Collected data
'''

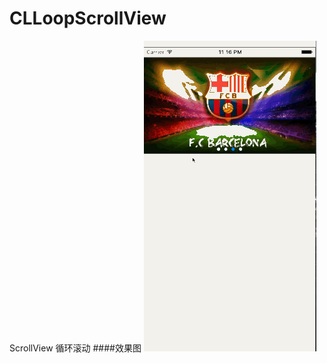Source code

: # CLLoopScrollView
ScrollView 循环滚动
####效果图
![image](https://github.com/chrislian/CLLoopScrollView/blob/master/CLLoopScrollview.gif)
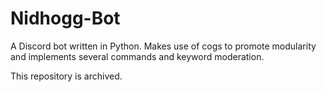 # Nidhogg-Bot

A Discord bot written in Python. Makes use of cogs to promote modularity and implements several commands and keyword moderation.

This repository is archived.
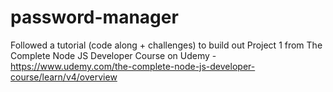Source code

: # password-manager

Followed a tutorial (code along + challenges) to build out Project 1 from The Complete Node JS Developer Course on Udemy - https://www.udemy.com/the-complete-node-js-developer-course/learn/v4/overview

'''

Prompt:
Copy each entry exactly as written. Pictures do not belong in the copy.

Response to this exercise:
Source code

: # CLLoopScrollView
ScrollView 循环滚动
####效果图
![image](https://github.com/chrislian/CLLoopScrollView/blob/master/CLLoopScrollview.gif)
 # Nidhogg-Bot

A Discord bot written in Python. Makes use of cogs to promote modularity and implements several commands and keyword moderation.

This repository is archived.
Source code

: # password-manager

Followed a tutorial (code along + challenges) to build out Project 1 from The Complete Node JS Developer Course on Udemy - https://www.udemy.com/the-complete-node-js-developer-course/learn/v4/overview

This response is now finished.